- **DIRECTIONS FOR THIS TASK**
From the entries, copy every line that carries the string "were".

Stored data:
_ _ _ _ _
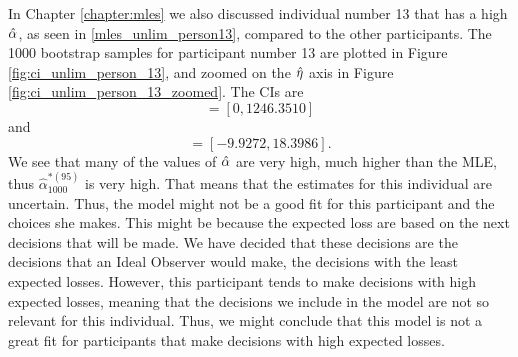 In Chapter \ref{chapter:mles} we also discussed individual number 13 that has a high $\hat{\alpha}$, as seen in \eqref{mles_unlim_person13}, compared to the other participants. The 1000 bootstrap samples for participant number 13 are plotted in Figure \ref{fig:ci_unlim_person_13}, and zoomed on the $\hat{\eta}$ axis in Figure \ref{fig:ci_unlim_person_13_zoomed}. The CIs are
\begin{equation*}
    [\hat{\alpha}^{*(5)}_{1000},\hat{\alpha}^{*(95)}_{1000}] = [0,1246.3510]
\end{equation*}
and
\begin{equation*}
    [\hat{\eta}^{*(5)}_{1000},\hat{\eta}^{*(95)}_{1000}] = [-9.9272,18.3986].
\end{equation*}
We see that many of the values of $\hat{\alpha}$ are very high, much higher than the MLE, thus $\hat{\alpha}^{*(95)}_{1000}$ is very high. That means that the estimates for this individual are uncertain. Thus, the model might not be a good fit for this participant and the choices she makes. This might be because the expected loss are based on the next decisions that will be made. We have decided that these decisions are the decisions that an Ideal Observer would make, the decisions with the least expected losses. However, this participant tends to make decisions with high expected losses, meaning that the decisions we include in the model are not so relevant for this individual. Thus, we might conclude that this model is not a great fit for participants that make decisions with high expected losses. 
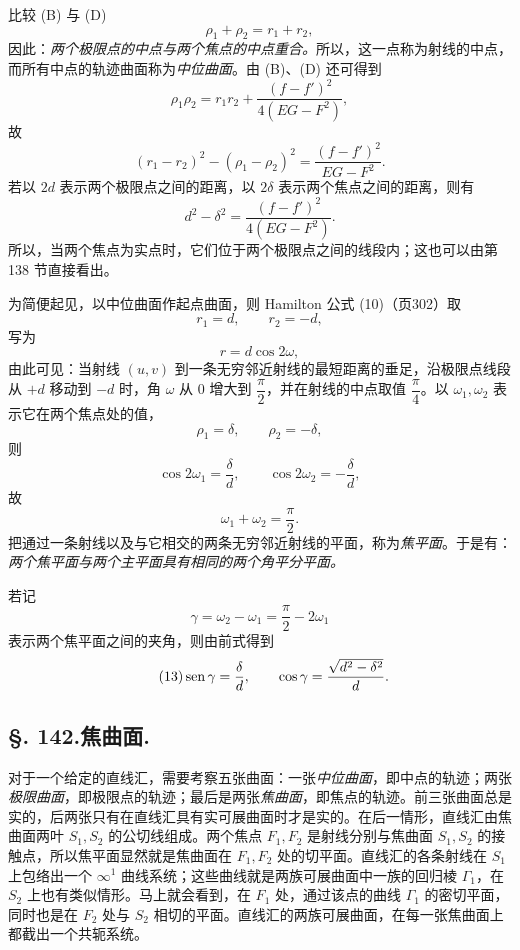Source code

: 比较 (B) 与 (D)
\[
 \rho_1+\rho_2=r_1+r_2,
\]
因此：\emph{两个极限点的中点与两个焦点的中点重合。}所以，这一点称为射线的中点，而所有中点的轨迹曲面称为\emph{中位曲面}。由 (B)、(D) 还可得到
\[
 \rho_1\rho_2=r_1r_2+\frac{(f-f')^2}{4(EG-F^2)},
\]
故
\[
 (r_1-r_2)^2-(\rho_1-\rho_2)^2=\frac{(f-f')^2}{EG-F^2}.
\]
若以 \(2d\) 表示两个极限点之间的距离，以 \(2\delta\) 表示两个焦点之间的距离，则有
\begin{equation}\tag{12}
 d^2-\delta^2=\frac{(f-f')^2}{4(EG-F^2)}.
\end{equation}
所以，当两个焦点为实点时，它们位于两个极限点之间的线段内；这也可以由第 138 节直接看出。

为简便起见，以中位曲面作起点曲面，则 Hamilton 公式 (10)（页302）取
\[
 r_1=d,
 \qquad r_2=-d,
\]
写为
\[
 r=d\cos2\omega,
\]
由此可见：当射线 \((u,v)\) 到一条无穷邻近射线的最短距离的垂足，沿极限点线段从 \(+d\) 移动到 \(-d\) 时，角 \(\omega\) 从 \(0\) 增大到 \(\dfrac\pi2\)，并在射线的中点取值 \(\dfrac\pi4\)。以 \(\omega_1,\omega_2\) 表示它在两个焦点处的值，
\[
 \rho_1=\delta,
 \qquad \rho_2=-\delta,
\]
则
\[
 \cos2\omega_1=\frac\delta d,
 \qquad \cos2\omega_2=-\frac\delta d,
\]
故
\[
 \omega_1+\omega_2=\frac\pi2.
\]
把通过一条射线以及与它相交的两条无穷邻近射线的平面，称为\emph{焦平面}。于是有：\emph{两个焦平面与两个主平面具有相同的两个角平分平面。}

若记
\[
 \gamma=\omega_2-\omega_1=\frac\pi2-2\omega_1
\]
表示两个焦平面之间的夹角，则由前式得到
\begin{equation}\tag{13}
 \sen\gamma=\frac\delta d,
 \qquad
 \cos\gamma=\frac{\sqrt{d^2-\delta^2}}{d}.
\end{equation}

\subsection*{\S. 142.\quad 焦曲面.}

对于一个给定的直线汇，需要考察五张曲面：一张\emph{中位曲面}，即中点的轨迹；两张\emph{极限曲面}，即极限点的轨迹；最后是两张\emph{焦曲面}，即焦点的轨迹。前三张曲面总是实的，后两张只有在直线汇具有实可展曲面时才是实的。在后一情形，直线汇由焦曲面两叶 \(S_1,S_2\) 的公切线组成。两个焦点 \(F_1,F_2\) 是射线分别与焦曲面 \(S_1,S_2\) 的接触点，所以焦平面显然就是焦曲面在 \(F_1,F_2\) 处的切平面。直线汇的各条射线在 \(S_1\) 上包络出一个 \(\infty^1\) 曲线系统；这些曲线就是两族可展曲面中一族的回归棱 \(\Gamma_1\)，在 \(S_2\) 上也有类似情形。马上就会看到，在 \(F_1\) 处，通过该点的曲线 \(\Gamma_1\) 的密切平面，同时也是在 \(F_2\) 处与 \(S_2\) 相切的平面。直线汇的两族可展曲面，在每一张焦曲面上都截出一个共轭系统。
_ _ _ _ _
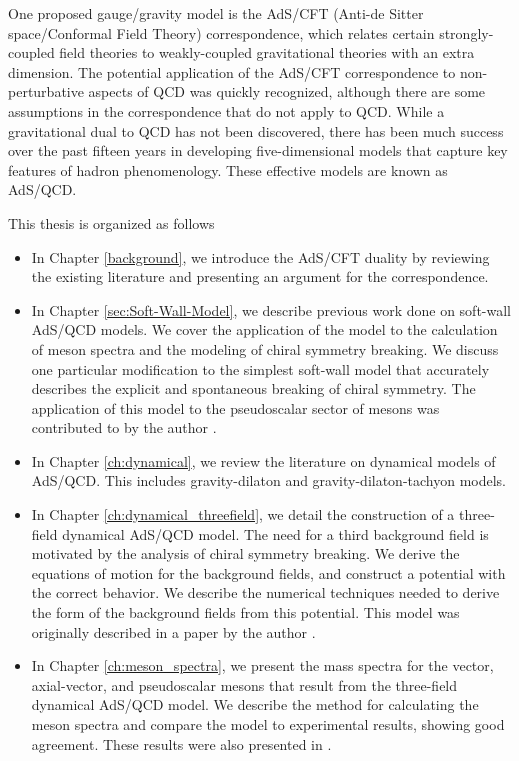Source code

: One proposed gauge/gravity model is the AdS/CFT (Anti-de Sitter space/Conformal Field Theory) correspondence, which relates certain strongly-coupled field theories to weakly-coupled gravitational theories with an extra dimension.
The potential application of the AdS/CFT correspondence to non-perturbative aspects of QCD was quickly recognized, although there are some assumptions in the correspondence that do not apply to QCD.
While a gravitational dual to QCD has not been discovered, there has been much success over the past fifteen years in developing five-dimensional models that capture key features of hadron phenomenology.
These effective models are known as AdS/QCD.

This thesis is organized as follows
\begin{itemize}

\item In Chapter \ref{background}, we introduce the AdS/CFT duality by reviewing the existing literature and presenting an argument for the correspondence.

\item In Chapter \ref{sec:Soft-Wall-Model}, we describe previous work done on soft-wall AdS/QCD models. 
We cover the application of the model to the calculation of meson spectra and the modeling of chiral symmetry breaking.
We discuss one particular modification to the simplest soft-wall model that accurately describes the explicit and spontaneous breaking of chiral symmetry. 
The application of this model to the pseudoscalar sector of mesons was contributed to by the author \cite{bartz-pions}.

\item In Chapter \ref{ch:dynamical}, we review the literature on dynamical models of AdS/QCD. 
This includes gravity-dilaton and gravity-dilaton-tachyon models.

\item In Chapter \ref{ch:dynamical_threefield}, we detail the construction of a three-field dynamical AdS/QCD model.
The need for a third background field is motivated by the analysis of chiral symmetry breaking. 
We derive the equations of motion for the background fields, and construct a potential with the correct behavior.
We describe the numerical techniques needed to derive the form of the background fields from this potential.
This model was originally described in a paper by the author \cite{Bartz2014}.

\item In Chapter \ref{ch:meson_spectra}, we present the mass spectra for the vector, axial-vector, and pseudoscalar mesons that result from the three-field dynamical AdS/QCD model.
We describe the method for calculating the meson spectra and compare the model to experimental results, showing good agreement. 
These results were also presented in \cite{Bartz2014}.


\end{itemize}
_ _ _ _ _
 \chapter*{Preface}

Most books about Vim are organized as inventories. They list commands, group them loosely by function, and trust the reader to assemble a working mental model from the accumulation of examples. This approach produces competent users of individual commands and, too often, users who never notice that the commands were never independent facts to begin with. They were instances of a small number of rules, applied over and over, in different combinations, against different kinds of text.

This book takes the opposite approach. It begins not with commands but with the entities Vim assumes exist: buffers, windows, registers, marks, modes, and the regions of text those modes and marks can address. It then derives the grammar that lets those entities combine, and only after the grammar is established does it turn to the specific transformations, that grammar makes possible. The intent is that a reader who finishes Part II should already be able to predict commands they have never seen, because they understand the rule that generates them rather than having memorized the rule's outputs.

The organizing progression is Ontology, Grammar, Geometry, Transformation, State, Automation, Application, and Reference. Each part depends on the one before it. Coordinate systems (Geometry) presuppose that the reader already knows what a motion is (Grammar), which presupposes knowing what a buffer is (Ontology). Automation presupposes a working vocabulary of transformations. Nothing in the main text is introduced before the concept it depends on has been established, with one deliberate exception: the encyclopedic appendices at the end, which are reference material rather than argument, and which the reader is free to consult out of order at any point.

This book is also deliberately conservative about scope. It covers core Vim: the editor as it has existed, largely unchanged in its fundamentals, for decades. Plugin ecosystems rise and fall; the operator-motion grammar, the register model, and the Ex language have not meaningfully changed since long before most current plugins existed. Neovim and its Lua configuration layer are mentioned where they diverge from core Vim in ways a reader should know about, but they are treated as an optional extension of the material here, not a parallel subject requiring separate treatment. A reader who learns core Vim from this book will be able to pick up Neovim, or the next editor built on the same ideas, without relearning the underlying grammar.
_ _ _ _ _
- **EXERCISE RESPONSE**
These results were also presented in \cite{Bartz2014}.
Most books about Vim are organized as inventories. They list commands, group them loosely by function, and trust the reader to assemble a working mental model from the accumulation of examples. This approach produces competent users of individual commands and, too often, users who never notice that the commands were never independent facts to begin with. They were instances of a small number of rules, applied over and over, in different combinations, against different kinds of text.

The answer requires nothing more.